Material for this task –
══════════════════════════════

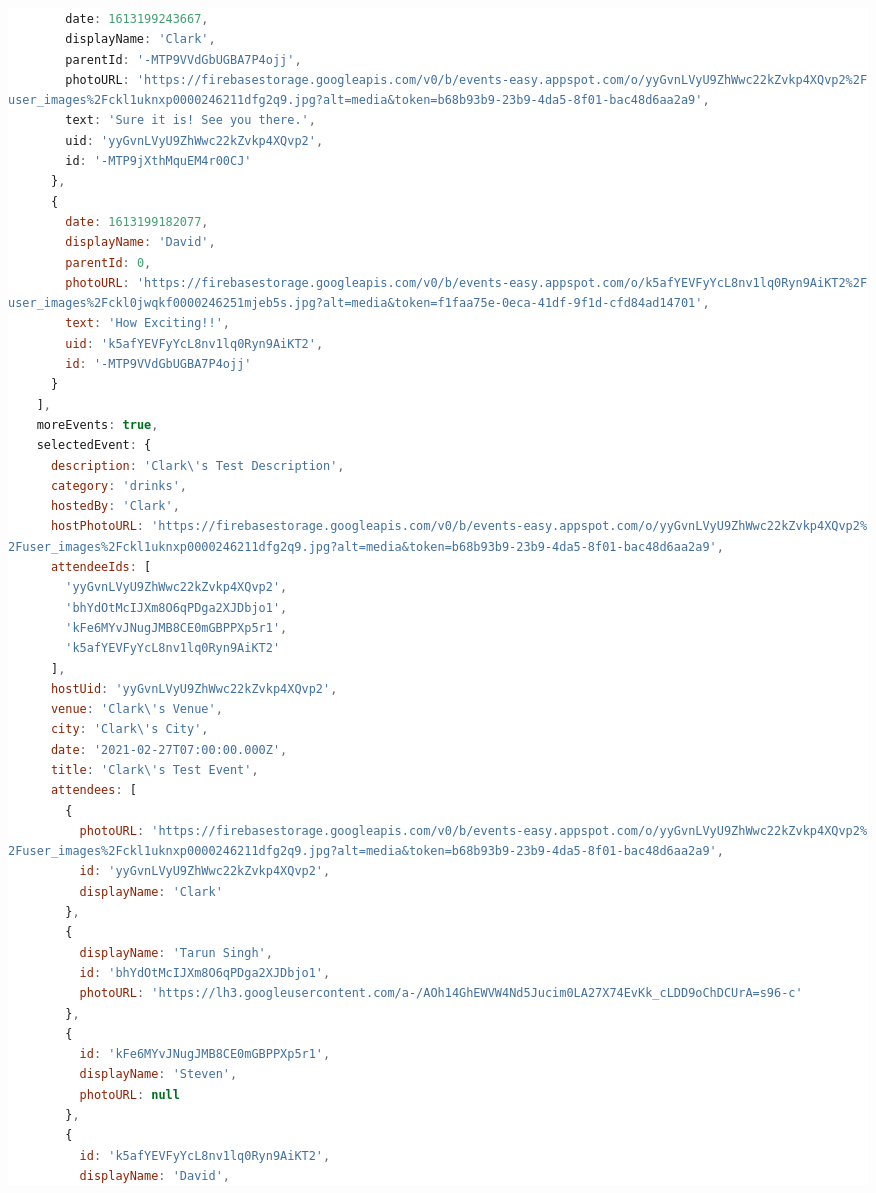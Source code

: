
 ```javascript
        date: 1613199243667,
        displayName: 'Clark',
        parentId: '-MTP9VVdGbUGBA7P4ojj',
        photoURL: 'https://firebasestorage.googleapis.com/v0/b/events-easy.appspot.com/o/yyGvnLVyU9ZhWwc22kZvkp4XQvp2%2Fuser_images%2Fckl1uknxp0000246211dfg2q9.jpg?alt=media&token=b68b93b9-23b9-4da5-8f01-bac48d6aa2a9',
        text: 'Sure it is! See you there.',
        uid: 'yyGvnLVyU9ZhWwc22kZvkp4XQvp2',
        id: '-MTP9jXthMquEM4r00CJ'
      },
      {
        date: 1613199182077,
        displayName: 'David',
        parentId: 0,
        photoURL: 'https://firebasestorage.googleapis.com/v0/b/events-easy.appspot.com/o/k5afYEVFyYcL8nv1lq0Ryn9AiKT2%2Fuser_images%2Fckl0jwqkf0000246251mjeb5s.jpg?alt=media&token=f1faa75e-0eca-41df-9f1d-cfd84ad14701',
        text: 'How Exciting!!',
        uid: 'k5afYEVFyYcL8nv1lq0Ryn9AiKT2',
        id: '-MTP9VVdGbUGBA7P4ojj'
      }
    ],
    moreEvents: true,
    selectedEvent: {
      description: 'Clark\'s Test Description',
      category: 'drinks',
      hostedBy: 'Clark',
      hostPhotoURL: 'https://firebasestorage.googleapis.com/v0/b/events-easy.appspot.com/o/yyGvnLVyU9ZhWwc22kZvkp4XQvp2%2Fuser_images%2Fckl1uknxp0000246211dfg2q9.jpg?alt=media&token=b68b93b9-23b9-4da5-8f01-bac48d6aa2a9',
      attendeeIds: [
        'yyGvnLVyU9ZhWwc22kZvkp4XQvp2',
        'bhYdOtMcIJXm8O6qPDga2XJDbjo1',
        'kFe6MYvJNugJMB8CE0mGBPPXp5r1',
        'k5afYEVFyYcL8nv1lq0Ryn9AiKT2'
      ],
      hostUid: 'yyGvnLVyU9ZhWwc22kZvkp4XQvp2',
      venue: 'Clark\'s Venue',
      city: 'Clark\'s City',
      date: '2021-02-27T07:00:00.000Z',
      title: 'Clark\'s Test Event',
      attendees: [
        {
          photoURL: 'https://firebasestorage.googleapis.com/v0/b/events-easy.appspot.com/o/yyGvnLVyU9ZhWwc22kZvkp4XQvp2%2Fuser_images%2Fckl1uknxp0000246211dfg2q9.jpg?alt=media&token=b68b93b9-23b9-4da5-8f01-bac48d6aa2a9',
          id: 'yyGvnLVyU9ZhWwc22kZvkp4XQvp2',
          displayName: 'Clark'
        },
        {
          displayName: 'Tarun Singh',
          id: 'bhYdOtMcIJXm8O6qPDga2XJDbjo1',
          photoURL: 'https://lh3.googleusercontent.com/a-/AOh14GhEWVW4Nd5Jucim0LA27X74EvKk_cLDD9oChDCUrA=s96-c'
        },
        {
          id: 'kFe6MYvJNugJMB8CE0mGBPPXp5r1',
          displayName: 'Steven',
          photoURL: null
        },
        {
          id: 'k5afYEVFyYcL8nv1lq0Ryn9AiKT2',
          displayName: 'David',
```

══════════════════════════════

Your goal – Each line above that contains the word "text" should be returned.

Exercise answer –
        text: 'Sure it is! See you there.',
        text: 'How Exciting!!',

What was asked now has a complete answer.